* _Records for the exercise_:
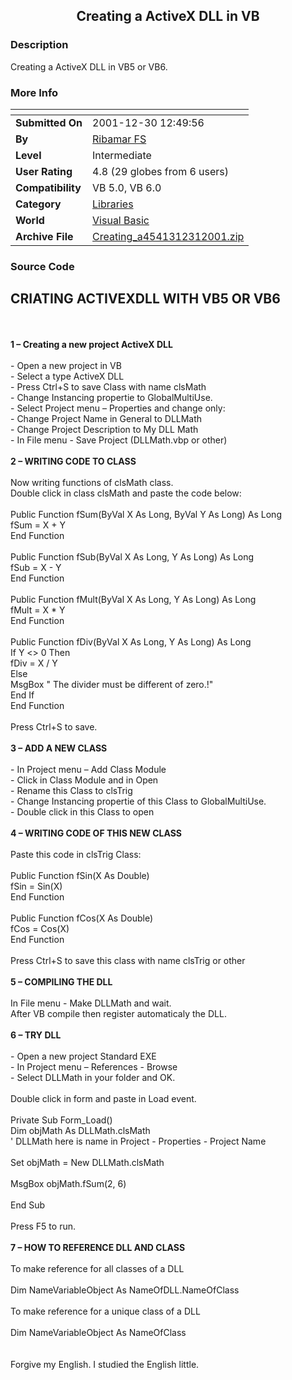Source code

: ﻿<div align="center">

## Creating a ActiveX DLL in VB


</div>

### Description

Creating a ActiveX DLL in VB5 or VB6.
 
### More Info
 


<span>             |<span>
---                |---
**Submitted On**   |2001-12-30 12:49:56
**By**             |[Ribamar FS](https://github.com/Planet-Source-Code/PSCIndex/blob/master/ByAuthor/ribamar-fs.md)
**Level**          |Intermediate
**User Rating**    |4.8 (29 globes from 6 users)
**Compatibility**  |VB 5\.0, VB 6\.0
**Category**       |[Libraries](https://github.com/Planet-Source-Code/PSCIndex/blob/master/ByCategory/libraries__1-49.md)
**World**          |[Visual Basic](https://github.com/Planet-Source-Code/PSCIndex/blob/master/ByWorld/visual-basic.md)
**Archive File**   |[Creating\_a4541312312001\.zip](https://github.com/Planet-Source-Code/ribamar-fs-creating-a-activex-dll-in-vb__1-30257/archive/master.zip)





### Source Code

<h2><b>CRIATING ACTIVEXDLL WITH VB5 OR VB6</h2>
<br>
<br>
1 &#8211; Creating a new project ActiveX DLL<br></b>
<br>
- Open a new project in VB<br>
- Select a type ActiveX DLL<br>
- Press Ctrl+S to save Class with name clsMath<br>
- Change Instancing propertie to GlobalMultiUse. <br>
- Select Project menu &#8211; Properties and change only: <br>
	- Change Project Name in General to DLLMath<br>
	- Change Project Description to My DLL Math<br>
- In File menu - Save Project (DLLMath.vbp or other) <br><br>
<b>2 &#8211; WRITING CODE TO CLASS</b><br>
<br>
Now writing functions of clsMath class. <br>
Double click in class clsMath and paste the code below: <br>
<br>
Public Function fSum(ByVal X As Long, ByVal Y As Long) As Long<br>
  fSum = X + Y<br>
End Function<br>
<br>
Public Function fSub(ByVal X As Long, Y As Long) As Long<br>
  fSub = X - Y<br>
End Function<br>
<br>
Public Function fMult(ByVal X As Long, Y As Long) As Long<br>
  fMult = X * Y<br>
End Function<br>
<br>
Public Function fDiv(ByVal X As Long, Y As Long) As Long<br>
  If Y <> 0 Then<br>
    fDiv = X / Y<br>
  Else<br>
    MsgBox " The divider must be different of zero.!" <br>
  End If<br>
End Function<br>
<br>
Press Ctrl+S to save. <br>
<br>
<b>3 &#8211; ADD A NEW CLASS</b><br>
<br>
- In Project menu &#8211; Add Class Module<br>
- Click in Class Module and in Open<br>
- Rename this Class to clsTrig<br>
- Change Instancing propertie of this Class to GlobalMultiUse. <br>
- Double click in this Class to open<br>
<br>
<b>4 &#8211; WRITING CODE OF THIS NEW CLASS</b><br>
<br>
Paste this code in clsTrig Class: <br>
<br>
Public Function fSin(X As Double) <br>
  fSin = Sin(X) <br>
End Function<br>
<br>
Public Function fCos(X As Double) <br>
  fCos = Cos(X) <br>
End Function<br>
<br>
Press Ctrl+S to save this class with name clsTrig or other<br>
<br>
<b>5 &#8211; COMPILING THE DLL</b><br>
<br>
In File menu - Make DLLMath and wait. <br>
After VB compile then register automaticaly the DLL. <br>
<br>
<b>6 &#8211; TRY DLL</b><br>
<br>
- Open a new project Standard EXE<br>
- In Project menu &#8211; References - Browse<br>
- Select DLLMath in your folder and OK. <br>
<br>
Double click in form and paste in Load event. <br>
<br>
Private Sub Form_Load()<br>
Dim objMath As DLLMath.clsMath<br>
' DLLMath here is name in Project - Properties - Project Name<br>
<br>
Set objMath = New DLLMath.clsMath<br>
<br>
MsgBox objMath.fSum(2, 6) <br>
<br>
End Sub<br>
<br>
Press F5 to run. <br>
<br>
<b>7 &#8211; HOW TO REFERENCE DLL AND CLASS</b><br>
<br>
To make reference for all classes of a DLL<br>
<br>
Dim NameVariableObject As NameOfDLL.NameOfClass<br>
<br>
To make reference for a unique class of a DLL <br>
<br>
Dim NameVariableObject As NameOfClass<br>
<br><br>
Forgive my English. I studied the English little.

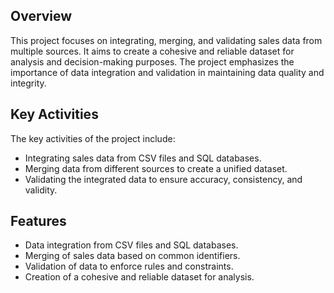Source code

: ## Overview

This project focuses on integrating, merging, and validating sales data from multiple sources. It aims to create a cohesive and reliable dataset for analysis and decision-making purposes. The project emphasizes the importance of data integration and validation in maintaining data quality and integrity.

## Key Activities

The key activities of the project include:

- Integrating sales data from CSV files and SQL databases.
- Merging data from different sources to create a unified dataset.
- Validating the integrated data to ensure accuracy, consistency, and validity.

## Features

- Data integration from CSV files and SQL databases.
- Merging of sales data based on common identifiers.
- Validation of data to enforce rules and constraints.
- Creation of a cohesive and reliable dataset for analysis.
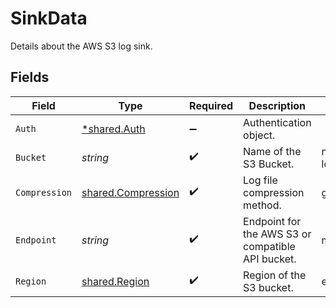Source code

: # SinkData

Details about the AWS S3 log sink.


## Fields

| Field                                                    | Type                                                     | Required                                                 | Description                                              | Example                                                  |
| -------------------------------------------------------- | -------------------------------------------------------- | -------------------------------------------------------- | -------------------------------------------------------- | -------------------------------------------------------- |
| `Auth`                                                   | [*shared.Auth](../../models/shared/auth.md)              | :heavy_minus_sign:                                       | Authentication object.                                   |                                                          |
| `Bucket`                                                 | *string*                                                 | :heavy_check_mark:                                       | Name of the S3 Bucket.                                   | northflank-logs                                          |
| `Compression`                                            | [shared.Compression](../../models/shared/compression.md) | :heavy_check_mark:                                       | Log file compression method.                             | gzip                                                     |
| `Endpoint`                                               | *string*                                                 | :heavy_check_mark:                                       | Endpoint for the AWS S3 or compatible API bucket.        | my.bucket.com                                            |
| `Region`                                                 | [shared.Region](../../models/shared/region.md)           | :heavy_check_mark:                                       | Region of the S3 bucket.                                 | eu-west-2                                                |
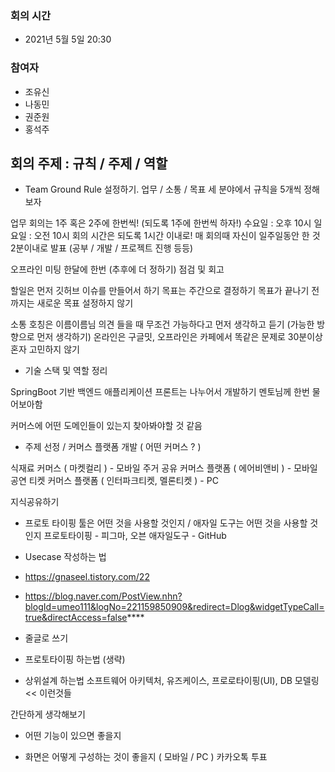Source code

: ### 회의 시간
- 2021년 5월 5일 20:30

### 참여자
- 조유신
- 나동민
- 권준원
- 홍석주

## 회의 주제 : 규칙 / 주제 / 역할
- Team Ground Rule 설정하기. 업무 / 소통 / 목표 세 분야에서 규칙을 5개씩 정해보자

업무
회의는 1주 혹은 2주에 한번씩! (되도록 1주에 한번씩 하자!)
수요일 : 오후 10시
일요일 : 오전 10시
회의 시간은 되도록 1시간 이내로!
매 회의때 자신이 일주일동안 한 것 2분이내로 발표 (공부 / 개발 / 프로젝트 진행 등등)

오프라인 미팅 한달에 한번 (추후에 더 정하기)
점검 및 회고

할일은 먼저 깃허브 이슈를 만들어서 하기
목표는 주간으로 결정하기
목표가 끝나기 전까지는 새로운 목표 설정하지 않기

소통 
호칭은 이름이름님
의견 들을 때 무조건 가능하다고 먼저 생각하고 듣기 (가능한 방향으로 먼저 생각하기)
온라인은 구글밋, 오프라인은 카페에서
똑같은 문제로 30분이상 혼자 고민하지 않기


- 기술 스택 및 역할 정리

SpringBoot 기반 백엔드 애플리케이션
프론트는 나누어서 개발하기
멘토님께 한번 물어보아함

커머스에 어떤 도메인들이 있는지 찾아봐야할 것 같음

- 주제 선정 / 커머스 플랫폼 개발 ( 어떤 커머스 ? )

식재료 커머스 ( 마켓컬리 ) - 모바일
주거 공유 커머스 플랫폼 ( 에어비앤비 ) - 모바일
공연 티켓 커머스 플랫폼 ( 인터파크티켓, 멜론티켓 ) - PC

지식공유하기
- 프로토 타이핑 툴은 어떤 것을 사용할 것인지 / 애자일 도구는 어떤 것을 사용할 것인지
프로토타이핑 - 피그마, 오븐
애자일도구 - GitHub

- Usecase 작성하는 법
- https://gnaseel.tistory.com/22
- https://blog.naver.com/PostView.nhn?blogId=umeo111&logNo=221159850909&redirect=Dlog&widgetTypeCall=true&directAccess=false****
- 줄글로 쓰기

- 프로토타이핑 하는법 (생략)
- 상위설계 하는법
소프트웨어 아키텍처, 유즈케이스, 프로로타이핑(UI), DB 모델링 << 이런것들

간단하게 생각해보기
- 어떤 기능이 있으면 좋을지

- 화면은 어떻게 구성하는 것이 좋을지 ( 모바일 / PC )
카카오톡 투표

* _Work to be completed_:
After reading the entries above, state how many lines hold the word "fSin", with no text besides the number.

* _Output of the task_:
2